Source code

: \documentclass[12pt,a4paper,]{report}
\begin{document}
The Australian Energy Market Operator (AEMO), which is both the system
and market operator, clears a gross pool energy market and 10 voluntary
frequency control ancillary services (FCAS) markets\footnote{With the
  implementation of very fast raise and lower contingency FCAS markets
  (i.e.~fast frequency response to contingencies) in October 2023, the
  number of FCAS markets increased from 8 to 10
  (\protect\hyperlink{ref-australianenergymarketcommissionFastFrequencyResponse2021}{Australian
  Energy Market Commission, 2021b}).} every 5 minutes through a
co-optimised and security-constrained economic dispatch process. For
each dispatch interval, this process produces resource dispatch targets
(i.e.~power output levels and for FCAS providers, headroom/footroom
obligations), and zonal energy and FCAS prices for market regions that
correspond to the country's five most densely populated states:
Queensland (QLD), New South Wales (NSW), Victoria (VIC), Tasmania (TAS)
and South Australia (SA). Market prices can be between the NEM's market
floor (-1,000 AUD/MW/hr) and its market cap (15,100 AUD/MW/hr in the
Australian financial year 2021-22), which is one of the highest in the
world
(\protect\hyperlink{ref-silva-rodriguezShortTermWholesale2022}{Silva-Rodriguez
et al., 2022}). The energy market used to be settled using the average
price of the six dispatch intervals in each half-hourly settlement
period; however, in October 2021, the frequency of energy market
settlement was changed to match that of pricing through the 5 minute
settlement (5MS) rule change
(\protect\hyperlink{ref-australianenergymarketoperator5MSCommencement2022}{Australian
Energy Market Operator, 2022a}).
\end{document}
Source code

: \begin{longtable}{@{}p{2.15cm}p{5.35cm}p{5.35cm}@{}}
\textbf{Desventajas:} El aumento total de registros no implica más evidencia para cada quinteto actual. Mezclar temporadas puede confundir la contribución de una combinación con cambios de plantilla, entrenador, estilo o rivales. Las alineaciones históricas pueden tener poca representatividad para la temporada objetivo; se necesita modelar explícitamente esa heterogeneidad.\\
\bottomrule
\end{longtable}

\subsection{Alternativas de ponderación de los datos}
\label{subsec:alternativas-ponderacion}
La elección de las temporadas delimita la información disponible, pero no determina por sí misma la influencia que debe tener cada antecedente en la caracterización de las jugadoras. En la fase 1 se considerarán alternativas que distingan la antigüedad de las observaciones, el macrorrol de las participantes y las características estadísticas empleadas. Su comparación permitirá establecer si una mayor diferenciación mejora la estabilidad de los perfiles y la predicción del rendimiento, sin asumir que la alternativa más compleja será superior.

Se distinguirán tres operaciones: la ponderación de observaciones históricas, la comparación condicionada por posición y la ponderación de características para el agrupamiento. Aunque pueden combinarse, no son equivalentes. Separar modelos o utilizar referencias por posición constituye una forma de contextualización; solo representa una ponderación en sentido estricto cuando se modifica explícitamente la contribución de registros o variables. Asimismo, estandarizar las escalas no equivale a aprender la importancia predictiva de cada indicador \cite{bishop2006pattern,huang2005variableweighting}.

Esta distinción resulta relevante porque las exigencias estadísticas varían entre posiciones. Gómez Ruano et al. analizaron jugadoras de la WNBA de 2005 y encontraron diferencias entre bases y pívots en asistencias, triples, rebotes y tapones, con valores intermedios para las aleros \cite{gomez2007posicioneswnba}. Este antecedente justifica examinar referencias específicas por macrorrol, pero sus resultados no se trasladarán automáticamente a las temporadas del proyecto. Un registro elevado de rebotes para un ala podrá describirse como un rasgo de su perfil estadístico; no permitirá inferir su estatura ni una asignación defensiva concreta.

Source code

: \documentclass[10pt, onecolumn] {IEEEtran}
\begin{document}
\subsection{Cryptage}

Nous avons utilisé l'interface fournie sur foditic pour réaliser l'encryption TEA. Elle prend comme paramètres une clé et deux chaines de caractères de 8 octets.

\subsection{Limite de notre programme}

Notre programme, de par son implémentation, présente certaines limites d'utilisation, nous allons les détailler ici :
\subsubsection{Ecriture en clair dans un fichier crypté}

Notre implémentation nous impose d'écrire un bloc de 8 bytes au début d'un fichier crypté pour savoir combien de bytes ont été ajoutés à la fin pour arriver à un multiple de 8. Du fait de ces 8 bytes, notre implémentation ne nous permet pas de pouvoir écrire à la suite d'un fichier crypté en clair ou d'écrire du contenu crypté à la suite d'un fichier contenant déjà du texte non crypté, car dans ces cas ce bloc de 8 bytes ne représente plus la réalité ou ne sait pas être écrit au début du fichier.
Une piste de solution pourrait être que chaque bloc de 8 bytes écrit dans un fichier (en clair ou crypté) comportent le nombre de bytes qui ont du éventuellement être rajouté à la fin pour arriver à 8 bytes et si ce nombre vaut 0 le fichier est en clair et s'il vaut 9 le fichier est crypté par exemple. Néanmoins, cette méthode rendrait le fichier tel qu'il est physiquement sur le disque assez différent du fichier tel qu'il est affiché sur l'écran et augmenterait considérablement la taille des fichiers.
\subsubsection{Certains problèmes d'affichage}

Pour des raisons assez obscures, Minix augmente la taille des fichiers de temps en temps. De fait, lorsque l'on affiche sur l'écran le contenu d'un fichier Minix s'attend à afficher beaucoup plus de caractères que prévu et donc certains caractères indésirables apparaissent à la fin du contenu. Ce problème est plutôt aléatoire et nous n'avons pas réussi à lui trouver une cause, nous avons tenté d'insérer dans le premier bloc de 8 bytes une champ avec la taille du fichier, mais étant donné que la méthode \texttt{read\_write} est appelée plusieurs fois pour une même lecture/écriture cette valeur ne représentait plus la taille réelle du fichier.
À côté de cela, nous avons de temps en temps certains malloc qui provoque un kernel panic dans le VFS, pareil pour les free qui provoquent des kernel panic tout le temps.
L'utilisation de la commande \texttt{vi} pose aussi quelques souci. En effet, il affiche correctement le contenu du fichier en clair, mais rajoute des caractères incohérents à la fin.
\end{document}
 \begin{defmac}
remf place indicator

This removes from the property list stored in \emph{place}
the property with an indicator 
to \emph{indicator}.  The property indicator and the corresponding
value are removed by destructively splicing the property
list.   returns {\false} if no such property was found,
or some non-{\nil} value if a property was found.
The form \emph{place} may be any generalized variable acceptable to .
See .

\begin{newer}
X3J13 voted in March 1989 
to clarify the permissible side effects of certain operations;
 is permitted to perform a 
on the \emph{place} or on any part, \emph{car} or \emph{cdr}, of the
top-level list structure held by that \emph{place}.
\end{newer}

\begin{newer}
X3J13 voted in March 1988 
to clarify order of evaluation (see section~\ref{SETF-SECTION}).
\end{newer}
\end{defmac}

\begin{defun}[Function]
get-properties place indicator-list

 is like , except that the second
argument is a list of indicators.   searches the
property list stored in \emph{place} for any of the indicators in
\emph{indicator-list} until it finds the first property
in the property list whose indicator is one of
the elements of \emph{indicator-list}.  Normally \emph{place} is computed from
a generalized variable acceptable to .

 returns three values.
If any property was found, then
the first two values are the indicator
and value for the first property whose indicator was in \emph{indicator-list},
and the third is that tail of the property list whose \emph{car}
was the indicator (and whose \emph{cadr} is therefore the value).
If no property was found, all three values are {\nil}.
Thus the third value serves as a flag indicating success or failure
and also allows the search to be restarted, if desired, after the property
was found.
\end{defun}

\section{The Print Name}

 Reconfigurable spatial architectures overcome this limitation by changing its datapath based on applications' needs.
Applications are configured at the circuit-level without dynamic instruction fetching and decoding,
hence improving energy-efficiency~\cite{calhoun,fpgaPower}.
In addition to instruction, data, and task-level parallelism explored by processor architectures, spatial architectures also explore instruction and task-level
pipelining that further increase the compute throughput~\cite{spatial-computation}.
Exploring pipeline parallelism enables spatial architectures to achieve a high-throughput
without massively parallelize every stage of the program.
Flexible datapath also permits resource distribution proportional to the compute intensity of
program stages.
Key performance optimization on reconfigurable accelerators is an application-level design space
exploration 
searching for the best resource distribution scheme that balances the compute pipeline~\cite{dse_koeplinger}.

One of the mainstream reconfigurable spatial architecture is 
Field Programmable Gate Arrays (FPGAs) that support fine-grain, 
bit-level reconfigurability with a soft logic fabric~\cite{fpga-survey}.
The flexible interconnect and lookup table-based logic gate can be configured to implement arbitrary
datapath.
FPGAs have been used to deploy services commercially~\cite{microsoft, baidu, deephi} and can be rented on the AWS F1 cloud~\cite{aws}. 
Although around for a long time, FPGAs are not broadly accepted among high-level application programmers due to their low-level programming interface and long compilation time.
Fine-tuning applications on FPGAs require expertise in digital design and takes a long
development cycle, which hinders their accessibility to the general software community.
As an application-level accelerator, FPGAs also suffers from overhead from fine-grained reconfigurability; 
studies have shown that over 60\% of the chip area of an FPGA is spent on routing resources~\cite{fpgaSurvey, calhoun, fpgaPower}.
****************************************
__Exercise__.
Check the entries above line by line and return each one containing the word "begin".

__Output of the task__.
\begin{document}
: \begin{longtable}{@{}p{2.15cm}p{5.35cm}p{5.35cm}@{}}
\begin{document}
 \begin{defmac}
\begin{newer}
\begin{newer}
\begin{defun}[Function]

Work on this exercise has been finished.